Scripps Howard: Finally, six and a half years after 9/11 some of the planners of that horrific assault on average people, office workers mostly going about their business, will stand trial.

The government has filed 169 charges of murder and assorted war crimes against six Guantanamo Bay detainees for planning and helping execute the attack and it is planning to seek the death penalty.

There was a long detour reaching this point because of President Bush’s insistence on using military tribunals the White House had devised that seemed intended to minimize the chances that anybody ever would be found innocent.

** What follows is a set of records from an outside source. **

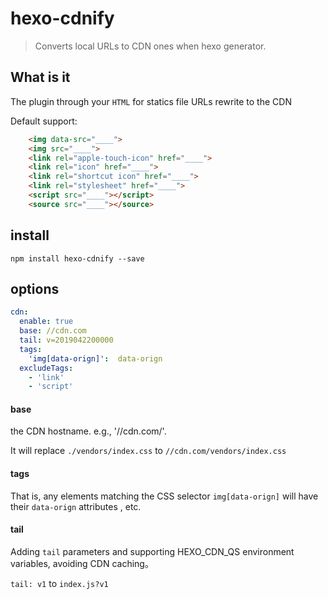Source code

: # hexo-cdnify

> Converts local URLs to CDN ones when hexo generator.

## What is it

The plugin through your `HTML` for statics file URLs rewrite to the CDN

Default support:

```html
    <img data-src="____">
    <img src="____">
    <link rel="apple-touch-icon" href="____">
    <link rel="icon" href="____">
    <link rel="shortcut icon" href="____">
    <link rel="stylesheet" href="____">
    <script src="____"></script>
    <source src="____"></source>
```

## install

`npm install hexo-cdnify --save`

## options

```yaml
cdn:
  enable: true
  base: //cdn.com
  tail: v=2019042200000
  tags:
    'img[data-orign]':  data-orign
  excludeTags:
    - 'link'
    - 'script'
```

#### base 

the CDN hostname. e.g., '//cdn.com/'.

It will replace `./vendors/index.css` to `//cdn.com/vendors/index.css`

#### tags

That is, any elements matching the CSS selector `img[data-orign]` will have their `data-orign` attributes , etc.

#### tail

Adding `tail` parameters and supporting HEXO_CDN_QS environment variables, avoiding CDN caching。

`tail: v1` to `index.js?v1`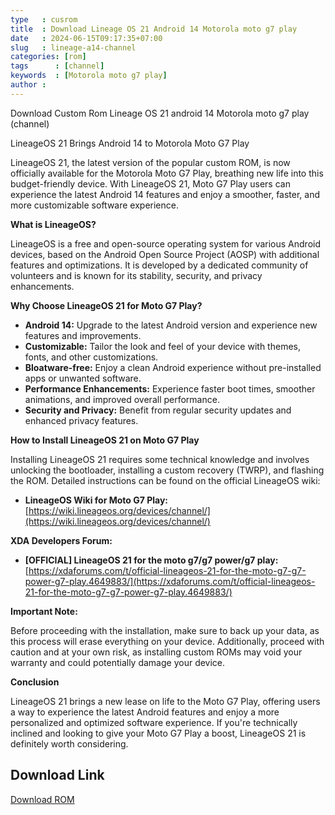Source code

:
 ```yaml
---
type   : cusrom
title  : Download Lineage OS 21 Android 14 Motorola moto g7 play
date   : 2024-06-15T09:17:35+07:00
slug   : lineage-a14-channel
categories: [rom]
tags      : [channel]
keywords  : [Motorola moto g7 play]
author : 
---
```


Download Custom Rom Lineage OS 21 android 14 Motorola moto g7 play (channel)

LineageOS 21 Brings Android 14 to Motorola Moto G7 Play

LineageOS 21, the latest version of the popular custom ROM, is now officially available for the Motorola Moto G7 Play, breathing new life into this budget-friendly device. With LineageOS 21, Moto G7 Play users can experience the latest Android 14 features and enjoy a smoother, faster, and more customizable software experience.

**What is LineageOS?**

LineageOS is a free and open-source operating system for various Android devices, based on the Android Open Source Project (AOSP) with additional features and optimizations. It is developed by a dedicated community of volunteers and is known for its stability, security, and privacy enhancements.

**Why Choose LineageOS 21 for Moto G7 Play?**

* **Android 14:** Upgrade to the latest Android version and experience new features and improvements.
* **Customizable:** Tailor the look and feel of your device with themes, fonts, and other customizations.
* **Bloatware-free:** Enjoy a clean Android experience without pre-installed apps or unwanted software.
* **Performance Enhancements:** Experience faster boot times, smoother animations, and improved overall performance.
* **Security and Privacy:** Benefit from regular security updates and enhanced privacy features.

**How to Install LineageOS 21 on Moto G7 Play**

Installing LineageOS 21 requires some technical knowledge and involves unlocking the bootloader, installing a custom recovery (TWRP), and flashing the ROM. Detailed instructions can be found on the official LineageOS wiki:

* **LineageOS Wiki for Moto G7 Play:** [https://wiki.lineageos.org/devices/channel/](https://wiki.lineageos.org/devices/channel/)

**XDA Developers Forum:**

* **[OFFICIAL] LineageOS 21 for the moto g7/g7 power/g7 play:** [https://xdaforums.com/t/official-lineageos-21-for-the-moto-g7-g7-power-g7-play.4649883/](https://xdaforums.com/t/official-lineageos-21-for-the-moto-g7-g7-power-g7-play.4649883/)

**Important Note:**

Before proceeding with the installation, make sure to back up your data, as this process will erase everything on your device. Additionally, proceed with caution and at your own risk, as installing custom ROMs may void your warranty and could potentially damage your device.

**Conclusion**

LineageOS 21 brings a new lease on life to the Moto G7 Play, offering users a way to experience the latest Android features and enjoy a more personalized and optimized software experience. If you're technically inclined and looking to give your Moto G7 Play a boost, LineageOS 21 is definitely worth considering.


## Download Link
[Download ROM](https://t.me/wahyu6070files/938?single)


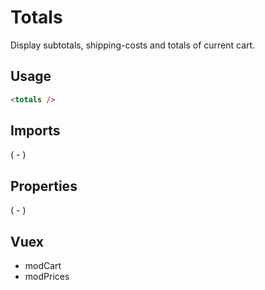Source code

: # Totals 

Display subtotals, shipping-costs and totals of current cart. 

## Usage
```html
<totals />
```

## Imports
( - )

## Properties
( - )

## Vuex
- modCart
- modPrices
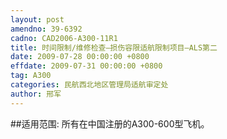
 ```yaml
---
layout: post
amendno: 39-6392
cadno: CAD2006-A300-11R1
title: 时间限制/维修检查—损伤容限适航限制项目—ALS第二
date: 2009-07-28 00:00:00 +0800
effdate: 2009-07-31 00:00:00 +0800
tag: A300
categories: 民航西北地区管理局适航审定处
author: 邢军
---
```


##适用范围:
所有在中国注册的A300-600型飞机。

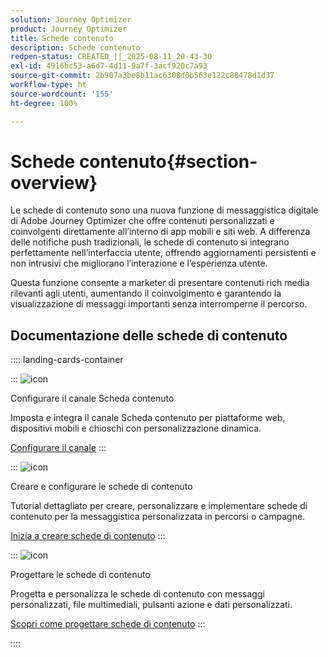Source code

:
 ```yaml
---
solution: Journey Optimizer
product: Journey Optimizer
title: Schede contenuto
description: Schede contenuto
redpen-status: CREATED_||_2025-08-11_20-43-30
exl-id: 4916bc53-a6d7-4d11-9a7f-3acf920c7a93
source-git-commit: 2b907a3be8b11ac6308d0b563e122c88478d1d37
workflow-type: ht
source-wordcount: '155'
ht-degree: 100%

---
```


# Schede contenuto{#section-overview}

Le schede di contenuto sono una nuova funzione di messaggistica digitale di Adobe Journey Optimizer che offre contenuti personalizzati e coinvolgenti direttamente all’interno di app mobili e siti web. A differenza delle notifiche push tradizionali, le schede di contenuto si integrano perfettamente nell’interfaccia utente, offrendo aggiornamenti persistenti e non intrusivi che migliorano l’interazione e l’esperienza utente.

Questa funzione consente a marketer di presentare contenuti rich media rilevanti agli utenti, aumentando il coinvolgimento e garantendo la visualizzazione di messaggi importanti senza interromperne il percorso.

## Documentazione delle schede di contenuto

:::: landing-cards-container

:::
![icon](https://cdn.experienceleague.adobe.com/icons/gear.svg)

Configurare il canale Scheda contenuto

Imposta e integra il canale Scheda contenuto per piattaforme web, dispositivi mobili e chioschi con personalizzazione dinamica.

[Configurare il canale](configure-landing-page.md)
:::

:::
![icon](https://cdn.experienceleague.adobe.com/icons/circle-play.svg)

Creare e configurare le schede di contenuto

Tutorial dettagliato per creare, personalizzare e implementare schede di contenuto per la messaggistica personalizzata in percorsi o campagne.

[Inizia a creare schede di contenuto](../using/content-card/create-content-card.md)
:::

:::
![icon](https://cdn.experienceleague.adobe.com/icons/puzzle-piece.svg)

Progettare le schede di contenuto

Progetta e personalizza le schede di contenuto con messaggi personalizzati, file multimediali, pulsanti azione e dati personalizzati.

[Scopri come progettare schede di contenuto](../using/content-card/design-content-card.md)
:::

::::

The defendant had no right to attend his own trial or see the evidence against him or call witnesses or appeal to an independent court. Hearsay evidence and evidence obtained by torture was admissible. And the president could determine the final verdict.

These kangaroo courts were another self-inflicted blow on the United States; the champion of human rights and the rule of law had seemingly turned its back on both. If these tribunals had prevailed, few would have seen their verdicts as credible.

Modified version

In the event, the Supreme Court struck down the whole system in 2006, and Congress came back with a modified version that gave the defendants most of the rights of a U.S. soldier facing a court martial.

The public perception of these trials faces another problem in that Khalid Sheikh Mohammed, the alleged mastermind of 9/11, was water boarded and two defendants were also subjected to harsh interrogation techniques. Mohammed seems to have confessed to most of the terrorism of the last 15 years — 9/11, the beheading of Daniel Pearl, the shoe bomber, the 1993 World Trade Center attack.

The goal of the prosecution should be to establish for all the world to see that 9/11 was not a random act of terrorism but a meticulously, long-planned and cold-blooded operation supported by a infrastructure that though damaged survives to this day.